Au degré supérieur, le roi, le président, les ministres, les parlements ordonnent ces violences et ces meurtres, et ce recrutement, et sont absolument sûrs que, étant placés au pouvoir, ou par la grâce de Dieu ou par la société qu’ils gouvernent et qui leur demande justement ce qu’ils ordonnent, ils ne peuvent être responsables.

Entre les uns et les autres se trouve une classe intermédiaire qui surveille l’exécution de ces violences, et elle est absolument sûre que sa responsabilité est annihilée en partie par les ordres des supérieurs, en partie par le fait que ces ordres sont demandés par tous ceux qui sont placés au degré inférieur de l’échelle.

L’autorité qui commande et l’autorité qui exécute, placées aux deux limites extrêmes de l’organisation gouvernementale, se relient comme les deux bouts d’un anneau : elles dépendent l’une de l’autre et se maintiennent mutuellement.

Sans la conviction qu’il se trouve une personne ou des personnes qui prennent la responsabilité des actes commis, pas un soldat n’oserait lever le bras pour commettre une violence.
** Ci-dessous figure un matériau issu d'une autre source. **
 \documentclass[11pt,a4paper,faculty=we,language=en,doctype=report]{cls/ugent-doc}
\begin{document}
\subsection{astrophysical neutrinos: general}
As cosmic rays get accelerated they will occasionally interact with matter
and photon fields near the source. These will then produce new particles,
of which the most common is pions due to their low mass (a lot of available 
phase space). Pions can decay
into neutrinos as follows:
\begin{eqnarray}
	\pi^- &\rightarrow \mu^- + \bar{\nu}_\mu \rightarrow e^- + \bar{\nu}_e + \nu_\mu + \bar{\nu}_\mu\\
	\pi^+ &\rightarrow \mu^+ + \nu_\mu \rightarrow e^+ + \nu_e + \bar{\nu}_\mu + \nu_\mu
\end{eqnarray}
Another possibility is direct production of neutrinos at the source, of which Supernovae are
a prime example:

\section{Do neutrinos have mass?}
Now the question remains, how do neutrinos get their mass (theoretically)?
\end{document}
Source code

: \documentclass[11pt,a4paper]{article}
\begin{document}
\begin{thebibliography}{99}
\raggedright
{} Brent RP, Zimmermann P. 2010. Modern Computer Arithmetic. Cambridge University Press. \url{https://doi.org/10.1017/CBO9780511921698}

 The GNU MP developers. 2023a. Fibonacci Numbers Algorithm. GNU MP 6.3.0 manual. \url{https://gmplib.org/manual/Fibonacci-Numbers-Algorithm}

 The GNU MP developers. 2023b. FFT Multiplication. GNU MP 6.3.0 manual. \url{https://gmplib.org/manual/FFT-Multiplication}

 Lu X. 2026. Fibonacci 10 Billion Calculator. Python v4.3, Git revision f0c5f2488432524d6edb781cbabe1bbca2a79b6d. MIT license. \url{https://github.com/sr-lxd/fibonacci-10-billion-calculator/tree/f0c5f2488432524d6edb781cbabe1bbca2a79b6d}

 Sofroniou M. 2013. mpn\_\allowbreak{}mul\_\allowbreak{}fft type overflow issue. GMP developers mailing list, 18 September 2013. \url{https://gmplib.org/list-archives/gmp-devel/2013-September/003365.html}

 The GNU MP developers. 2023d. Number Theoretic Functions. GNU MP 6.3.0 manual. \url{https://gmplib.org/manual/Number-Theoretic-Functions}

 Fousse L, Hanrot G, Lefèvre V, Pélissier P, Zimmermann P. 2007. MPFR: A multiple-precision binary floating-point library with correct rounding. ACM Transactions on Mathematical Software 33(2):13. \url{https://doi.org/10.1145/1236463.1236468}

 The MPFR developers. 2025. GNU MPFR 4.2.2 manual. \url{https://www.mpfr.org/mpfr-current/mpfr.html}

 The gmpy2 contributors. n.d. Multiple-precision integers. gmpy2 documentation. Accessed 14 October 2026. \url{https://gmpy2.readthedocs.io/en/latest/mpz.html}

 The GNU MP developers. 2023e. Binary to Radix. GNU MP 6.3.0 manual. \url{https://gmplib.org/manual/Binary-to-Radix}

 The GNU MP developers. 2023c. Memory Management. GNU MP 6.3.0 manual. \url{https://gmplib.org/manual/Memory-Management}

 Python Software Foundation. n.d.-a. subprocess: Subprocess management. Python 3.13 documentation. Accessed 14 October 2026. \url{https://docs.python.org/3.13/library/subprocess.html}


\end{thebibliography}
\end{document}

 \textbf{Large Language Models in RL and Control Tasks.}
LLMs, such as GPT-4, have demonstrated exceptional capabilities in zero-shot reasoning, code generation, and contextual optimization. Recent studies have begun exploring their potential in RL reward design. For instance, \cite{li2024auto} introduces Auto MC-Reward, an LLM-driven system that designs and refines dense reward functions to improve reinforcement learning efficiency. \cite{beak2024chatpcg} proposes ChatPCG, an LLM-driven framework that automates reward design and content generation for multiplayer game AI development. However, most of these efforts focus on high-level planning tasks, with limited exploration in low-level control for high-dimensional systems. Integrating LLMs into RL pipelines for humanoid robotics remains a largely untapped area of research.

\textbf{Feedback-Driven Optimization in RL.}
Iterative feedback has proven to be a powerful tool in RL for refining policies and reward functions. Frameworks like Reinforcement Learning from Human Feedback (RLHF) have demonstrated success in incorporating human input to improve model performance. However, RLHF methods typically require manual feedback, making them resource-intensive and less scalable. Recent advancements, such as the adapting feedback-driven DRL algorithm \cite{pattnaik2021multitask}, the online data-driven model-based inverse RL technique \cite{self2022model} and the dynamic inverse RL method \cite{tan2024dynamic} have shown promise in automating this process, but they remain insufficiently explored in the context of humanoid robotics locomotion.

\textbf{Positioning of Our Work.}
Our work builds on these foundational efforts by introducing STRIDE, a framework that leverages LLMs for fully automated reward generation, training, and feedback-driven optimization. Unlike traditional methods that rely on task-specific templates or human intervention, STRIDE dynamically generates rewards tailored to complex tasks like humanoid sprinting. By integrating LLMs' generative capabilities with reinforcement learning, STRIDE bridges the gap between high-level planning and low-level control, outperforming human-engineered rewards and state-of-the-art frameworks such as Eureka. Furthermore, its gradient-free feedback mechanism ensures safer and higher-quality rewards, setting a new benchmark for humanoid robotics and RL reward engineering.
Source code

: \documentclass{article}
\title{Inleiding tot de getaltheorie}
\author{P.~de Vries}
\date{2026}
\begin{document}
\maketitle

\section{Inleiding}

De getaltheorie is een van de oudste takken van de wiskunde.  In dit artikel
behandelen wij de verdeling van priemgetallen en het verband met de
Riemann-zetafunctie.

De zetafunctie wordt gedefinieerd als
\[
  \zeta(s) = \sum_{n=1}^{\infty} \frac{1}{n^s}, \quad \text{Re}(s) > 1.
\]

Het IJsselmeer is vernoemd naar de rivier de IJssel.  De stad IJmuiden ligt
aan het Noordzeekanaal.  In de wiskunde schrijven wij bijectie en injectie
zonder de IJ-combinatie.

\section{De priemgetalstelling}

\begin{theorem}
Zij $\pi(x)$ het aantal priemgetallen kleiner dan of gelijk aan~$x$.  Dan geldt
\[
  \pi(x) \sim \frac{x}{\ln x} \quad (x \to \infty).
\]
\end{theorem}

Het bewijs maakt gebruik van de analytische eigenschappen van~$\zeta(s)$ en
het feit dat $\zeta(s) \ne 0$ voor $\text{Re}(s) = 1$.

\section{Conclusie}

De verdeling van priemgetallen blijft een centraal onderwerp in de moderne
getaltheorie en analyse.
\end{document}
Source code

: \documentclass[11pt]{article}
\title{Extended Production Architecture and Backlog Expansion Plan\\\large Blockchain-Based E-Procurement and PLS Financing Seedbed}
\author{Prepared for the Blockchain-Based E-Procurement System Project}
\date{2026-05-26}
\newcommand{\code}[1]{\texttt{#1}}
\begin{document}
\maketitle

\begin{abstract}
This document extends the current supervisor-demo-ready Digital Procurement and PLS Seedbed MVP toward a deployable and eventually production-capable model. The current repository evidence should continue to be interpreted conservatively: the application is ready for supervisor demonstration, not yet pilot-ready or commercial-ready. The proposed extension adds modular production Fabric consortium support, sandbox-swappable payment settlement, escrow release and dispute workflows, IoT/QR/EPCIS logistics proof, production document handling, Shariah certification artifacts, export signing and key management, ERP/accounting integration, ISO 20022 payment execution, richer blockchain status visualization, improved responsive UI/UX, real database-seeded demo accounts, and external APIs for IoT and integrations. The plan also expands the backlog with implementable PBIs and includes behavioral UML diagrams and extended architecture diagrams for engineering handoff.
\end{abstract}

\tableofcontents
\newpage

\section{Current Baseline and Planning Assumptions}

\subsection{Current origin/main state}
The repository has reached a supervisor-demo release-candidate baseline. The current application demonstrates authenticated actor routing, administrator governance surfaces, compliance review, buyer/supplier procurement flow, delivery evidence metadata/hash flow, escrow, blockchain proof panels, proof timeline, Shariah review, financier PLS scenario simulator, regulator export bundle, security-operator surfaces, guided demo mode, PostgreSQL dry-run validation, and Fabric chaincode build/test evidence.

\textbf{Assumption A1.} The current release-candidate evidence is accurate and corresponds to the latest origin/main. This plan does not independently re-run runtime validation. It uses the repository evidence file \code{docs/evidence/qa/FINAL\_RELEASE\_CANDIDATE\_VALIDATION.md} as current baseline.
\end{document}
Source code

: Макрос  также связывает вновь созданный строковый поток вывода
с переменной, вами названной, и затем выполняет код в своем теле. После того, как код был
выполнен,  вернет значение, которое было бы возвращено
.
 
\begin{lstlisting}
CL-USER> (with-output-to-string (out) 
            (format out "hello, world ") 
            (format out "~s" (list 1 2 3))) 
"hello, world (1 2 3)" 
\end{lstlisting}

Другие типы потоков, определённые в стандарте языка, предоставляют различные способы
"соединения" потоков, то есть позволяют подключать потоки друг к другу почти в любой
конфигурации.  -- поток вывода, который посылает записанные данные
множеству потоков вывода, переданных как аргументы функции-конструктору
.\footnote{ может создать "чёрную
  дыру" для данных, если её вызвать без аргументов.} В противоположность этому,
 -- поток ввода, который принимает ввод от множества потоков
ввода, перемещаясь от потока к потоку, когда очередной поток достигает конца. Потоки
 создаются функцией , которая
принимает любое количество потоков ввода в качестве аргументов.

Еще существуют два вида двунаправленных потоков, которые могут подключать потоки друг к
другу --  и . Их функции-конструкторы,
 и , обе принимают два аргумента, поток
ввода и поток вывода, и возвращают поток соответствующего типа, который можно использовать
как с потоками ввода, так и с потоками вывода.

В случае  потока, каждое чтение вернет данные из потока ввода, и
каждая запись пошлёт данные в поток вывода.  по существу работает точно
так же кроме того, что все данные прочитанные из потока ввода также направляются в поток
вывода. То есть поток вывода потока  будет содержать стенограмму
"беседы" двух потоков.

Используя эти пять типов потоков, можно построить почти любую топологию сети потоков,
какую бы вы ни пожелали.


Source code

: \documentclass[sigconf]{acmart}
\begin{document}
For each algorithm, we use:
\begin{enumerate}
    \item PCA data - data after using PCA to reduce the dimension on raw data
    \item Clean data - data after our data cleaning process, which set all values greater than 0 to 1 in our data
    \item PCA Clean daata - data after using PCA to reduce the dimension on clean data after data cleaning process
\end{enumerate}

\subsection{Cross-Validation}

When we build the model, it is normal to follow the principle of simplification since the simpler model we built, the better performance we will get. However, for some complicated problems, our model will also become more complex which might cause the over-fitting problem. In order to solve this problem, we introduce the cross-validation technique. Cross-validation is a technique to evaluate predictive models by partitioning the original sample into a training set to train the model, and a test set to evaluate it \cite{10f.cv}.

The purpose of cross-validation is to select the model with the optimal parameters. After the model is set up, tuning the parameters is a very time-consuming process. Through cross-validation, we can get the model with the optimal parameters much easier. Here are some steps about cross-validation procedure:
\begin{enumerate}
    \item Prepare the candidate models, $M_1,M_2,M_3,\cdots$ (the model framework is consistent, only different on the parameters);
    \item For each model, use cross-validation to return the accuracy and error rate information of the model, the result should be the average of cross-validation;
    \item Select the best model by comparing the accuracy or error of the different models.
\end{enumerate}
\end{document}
Sans la conviction que cela est demandé par tout le peuple, aucun empereur, roi, président, aucune assemblée n’oserait ordonner ces violences. Sans la conviction qu’il y a des supérieurs qui assument la responsabilité de ses actes et des inférieurs qui les demandent pour leur bien, aucun des hommes de la classe intermédiaire n’oserait participer à l’exécution des actes dont ils sont chargés.